* WHAT NEEDS TO BE DONE
Nothing but the lines from the one that contains "Presemi allor la mia scorta per mano,<br/>" through the end of the listing should appear, set down exactly.

BEGIN INPUT

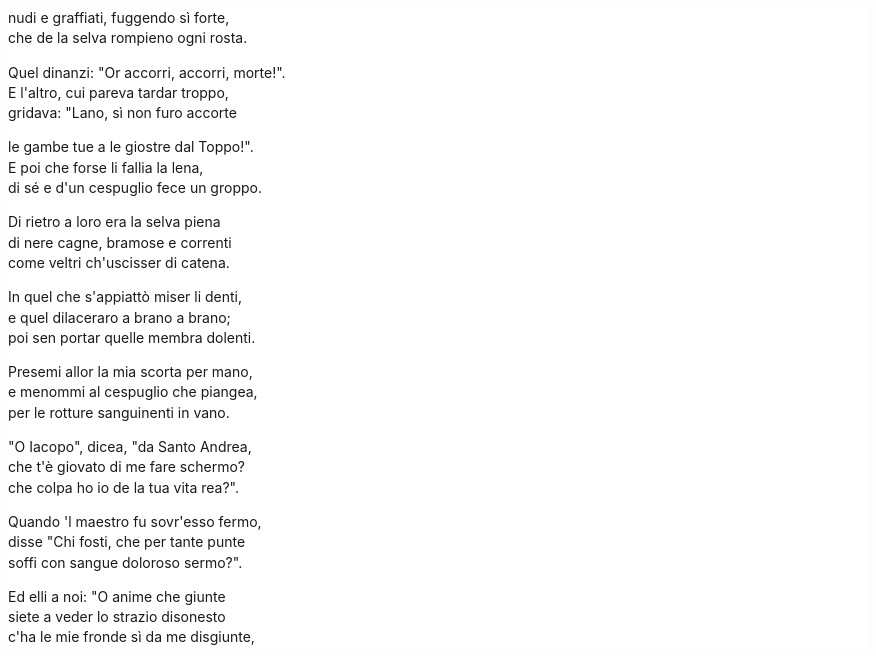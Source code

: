 nudi e graffiati, fuggendo sì forte,<br/>
che de la selva rompieno ogni rosta.
</p>
<p>
Quel dinanzi: "Or accorri, accorri, morte!".<br/>
E l'altro, cui pareva tardar troppo,<br/>
gridava: "Lano, sì non furo accorte
</p>
<p>
le gambe tue a le giostre dal Toppo!".<br/>
E poi che forse li fallia la lena,<br/>
di sé e d'un cespuglio fece un groppo.
</p>
<p>
Di rietro a loro era la selva piena<br/>
di nere cagne, bramose e correnti<br/>
come veltri ch'uscisser di catena.
</p>
<p>
In quel che s'appiattò miser li denti,<br/>
e quel dilaceraro a brano a brano;<br/>
poi sen portar quelle membra dolenti.
</p>
<p>
Presemi allor la mia scorta per mano,<br/>
e menommi al cespuglio che piangea,<br/>
per le rotture sanguinenti in vano.
</p>
<p>
"O Iacopo", dicea, "da Santo Andrea,<br/>
che t'è giovato di me fare schermo?<br/>
che colpa ho io de la tua vita rea?".
</p>
<p>
Quando 'l maestro fu sovr'esso fermo,<br/>
disse "Chi fosti, che per tante punte<br/>
soffi con sangue doloroso sermo?".
</p>
<p>
Ed elli a noi: "O anime che giunte<br/>
siete a veder lo strazio disonesto<br/>
c'ha le mie fronde sì da me disgiunte,
</p>
<p>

END INPUT

* EXERCISE ANSWER
Presemi allor la mia scorta per mano,<br/>
e menommi al cespuglio che piangea,<br/>
per le rotture sanguinenti in vano.
</p>
<p>
"O Iacopo", dicea, "da Santo Andrea,<br/>
che t'è giovato di me fare schermo?<br/>
che colpa ho io de la tua vita rea?".
</p>
<p>
Quando 'l maestro fu sovr'esso fermo,<br/>
disse "Chi fosti, che per tante punte<br/>
soffi con sangue doloroso sermo?".
</p>
<p>
Ed elli a noi: "O anime che giunte<br/>
siete a veder lo strazio disonesto<br/>
c'ha le mie fronde sì da me disgiunte,
</p>
<p>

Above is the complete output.